Honking Alhas’ livelihood resulted from his skill in erecting huts within the hour for inhabitants of other hilltops of the city. At the beginning of discussions he stood out for his wide knowledge of the gypsies who occupied the top of the garbage mounds, and of many more races as well. He declared the gypsies were people without a homeland or religion and, moreover, they were barbarians and on their identity cards was written ‘Romany’. He said ‘Romany’ meant a person of uncertain origin. He gave the hut people a further piece of knowledge — that the gypsies were descended from a mountain very far away, half hidden in the sky, its height unknown, and they had dispersed all over the world hundreds of years ago. The names of the countries they had gone to were all recorded in Honking Alhas’ mind. Quick as lightning he flashed out these names which the hut people were hearing for the first time and were quite unable to get their tongues round.
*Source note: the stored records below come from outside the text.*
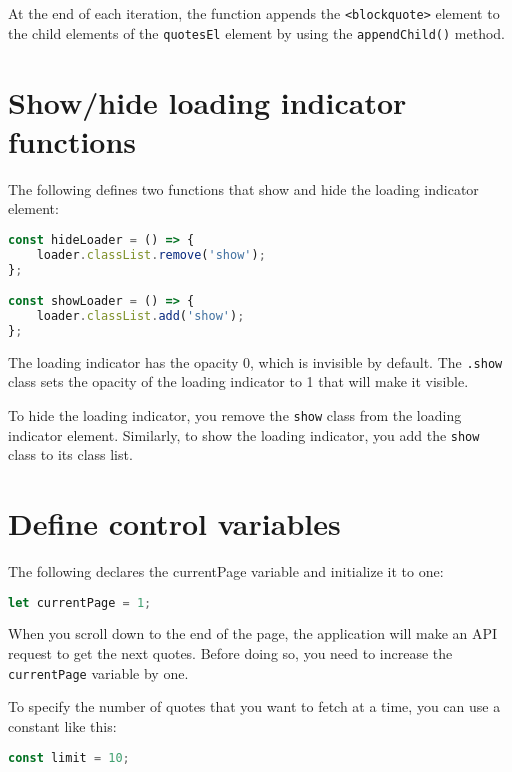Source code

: \documentclass[11pt]{article}
\begin{document}
\noindent
At the end of each iteration, the function appends the \verb|<blockquote>|
element to the child elements of the \verb|quotesEl| element by
using the \verb|appendChild()| method.

\section*{Show/hide loading indicator functions}

The following defines two functions that show and hide the loading indicator element:

\begin{lstlisting}[language=JavaScript]
const hideLoader = () => {
    loader.classList.remove('show');
};

const showLoader = () => {
    loader.classList.add('show');
};
\end{lstlisting}

\noindent
The loading indicator has the opacity 0, which is invisible by default.
The \verb|.show| class sets the opacity of the loading indicator to 1
that will make it visible.
\newline

\noindent
To hide the loading indicator, you remove the \verb|show| class from the
loading indicator element. Similarly, to show the loading indicator,
you add the \verb|show| class to its class list.

\section*{Define control variables}

The following declares the currentPage variable and initialize it to one:

\begin{lstlisting}[language=JavaScript]
let currentPage = 1;
\end{lstlisting}

\noindent
When you scroll down to the end of the page, the application will make
an API request to get the next quotes. Before doing so, you need to
increase the \verb|currentPage| variable by one.
\newline

\noindent
To specify the number of quotes that you want to fetch at a time,
you can use a constant like this:

\begin{lstlisting}[language=JavaScript]
const limit = 10;
\end{lstlisting}
\end{document}
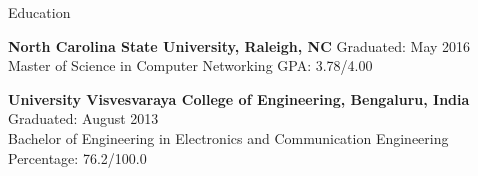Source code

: \documentclass{resume} %
\begin{document}

\begin{rSection}{Education}

\begin{rSubsectionEducation}
{\bf North Carolina State University, Raleigh, NC} \hfill {Graduated: May 2016} \\ 
Master of Science in Computer Networking \hfill {GPA: 3.78/4.00}
\begin{comment}
\\Course Work: Internet Protocols, Introduction to Operating Systems, Introduction to Algorithms,\\
\hphantom{Course Work: }Network Design and Management, Routed Network Design and Management,\\
\hphantom{Course Work: }High Performance Cloud Service
\end{comment}


\end{rSubsectionEducation}

\begin{rSubsectionEducation}
{\bf University Visvesvaraya College of Engineering, Bengaluru, India} \hfill { Graduated: August 2013} \\ 
Bachelor of Engineering in Electronics and Communication Engineering \hfill {Percentage: 76.2/100.0}
\end{rSubsectionEducation}

\end{rSection}
\end{document}
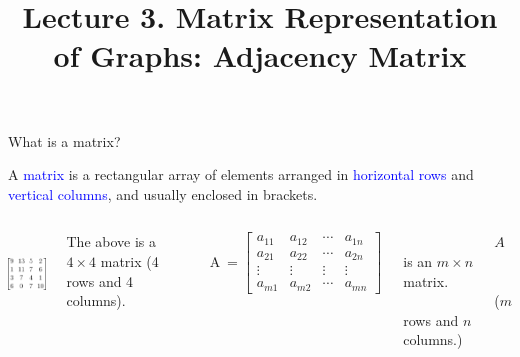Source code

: \documentclass[aspectratio=169]{beamer}
\title{Lecture 3. Matrix Representation of Graphs: Adjacency Matrix}
\date{ }
\providecommand{\Blue}[1]{\textcolor{blue}{#1}}
\begin{document}
\frame[plain]{\titlepage}

\begin{frame}[plain]{What is a matrix?}

A \Blue{matrix} is a rectangular array of elements arranged in \Blue{horizontal rows} 
and \Blue{vertical columns}, and usually enclosed in brackets.
 
   \begin{columns}[c]
  
    \center  
    \includegraphics[height=2.2cm]{./img/lecture3-fig1.png}
    
    \medskip
    
    The above is a $4\times 4$ matrix (4 rows and 4 columns).
   
    
     
     \[ \mathrm{A}\ = \left[ \begin{array}{cccc}
                            a_{11} & a_{12} & \cdots & a_{1n} \\
                            a_{21} & a_{22} & \cdots & a_{2n} \\
                            \vdots &   \vdots     & \vdots & \vdots        \\
                            a_{m1} & a_{m2} & \cdots & a_{mn} 
                           \end{array}
                    \right]                    
   \]   
   \medskip
   
   \ \ \ \ \ \ \ \ \ \ \ \ \   $A$ is an $m\times n$ matrix. \\
   \ \ \ \ \ \ \ \ \ \ \ \ \ ($m$ rows and $n$ columns.)
    
    
  \end{columns}


 \end{frame}
\end{document}
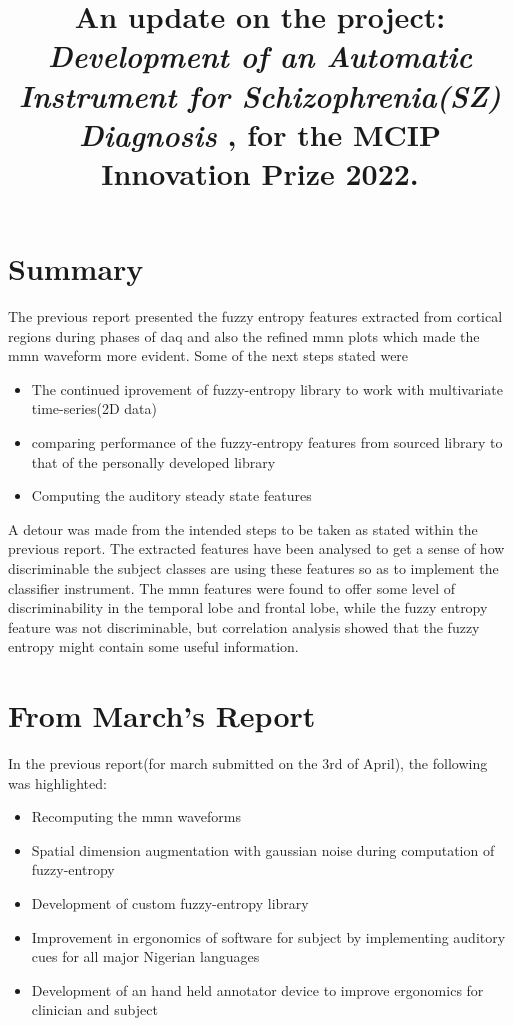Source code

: \documentclass[10pt]{article}
\title{
  An update on the project: 
  \textbf{
      \textit{
        Development of an Automatic Instrument for Schizophrenia(SZ) Diagnosis
        }
      }, for the MCIP Innovation Prize 2022.
  }
\begin{document}
\maketitle

\section{Summary}
The previous report presented the fuzzy entropy features extracted from cortical
regions during phases of \gls{daq} and also the refined \gls{mmn} plots which 
made the \gls{mmn} waveform more evident. Some of the next steps stated were
\begin{itemize}
  \item The continued iprovement of fuzzy-entropy library to work with multivariate \\
  time-series(2D data)
  \item comparing performance of the fuzzy-entropy features from sourced library to \\
  that of the personally developed library
  \item Computing the auditory steady state features
\end{itemize}
A detour was made from the intended steps to be taken as stated within the previous report.
The extracted features have been analysed to get a sense of how discriminable the 
subject classes are using these features so as to implement the classifier instrument. 
The \gls{mmn} features were found to offer some level of discriminability in the 
temporal lobe and frontal lobe, while the fuzzy entropy feature was not discriminable, 
but correlation analysis showed that the fuzzy entropy might contain some useful 
information.

\section{From March's Report}
In the previous report(for march submitted on the 3rd of April), the following was highlighted:
\begin{itemize}
  \item Recomputing the \gls{mmn} waveforms
  \item Spatial dimension augmentation with gaussian noise during computation of fuzzy-entropy
  \item Development of custom fuzzy-entropy library
  \item Improvement in ergonomics of software for subject by implementing auditory cues for all 
  major Nigerian languages
  \item Development of an hand held annotator device to improve ergonomics for clinician and subject
\end{itemize} 
\end{document}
This flood of names which poured out in his honking pronunciation caused by a nasal obstruction, was inscribed in history, but the number of people in the world, let alone on the garbage hills, who knew these names now could be counted on one hand. To be able to imagine what it was like when the Romanies first settled in these parts, the squatters had to know about a certain ‘Ottoman Empire’. So Honking Alhas left aside the Romanies for a while, feeling he had to tell the squatters that where they now lived there had once been an empire of this name. The squatters wanted detailed and accurate information on the gypsies, but he filled their ears with accounts of sultans, imperial edicts, cities with streets inlaid with wood, and golden doorknockers. And when he had confounded them with all that history had written about the Ottoman Empire, he returned once more to the subject of the gypsies and pinpointed their most important characteristic. He said the gypsies were filthy and he blessed the sultan for issuing an edict to throw them out of the city whose inlaid streets they had defiled. He sighed as he told how, after the edict, the Romanies fled to the springs and reservoirs which supplied the city. They had passed into history as people who had polluted the water of this beautiful city where they lived. From his knowledge of history he affirmed that they would pollute Flower Hill and reduce it to an uninhabitable state. When he had described how the sultan chased them from the reservoirs and drove them out of the city and declared war on them, Alhas put his history back on the shelf. Gypsy women were very fat while the men were very slight, he said, and asked the hut people if they knew why this was so. They watched his mouth expectantly and laughed loud and long. Honking Alhas, nose in the air, answered his own question. He said the men swallowed pills which dissolved bones and shrivelled flesh and that they passed day and night in sleep and dreams. Every day their womenfolk plucked three hens each and ate them; this was why the gypsy women and girls were called ‘Gacos’ or ‘birds’.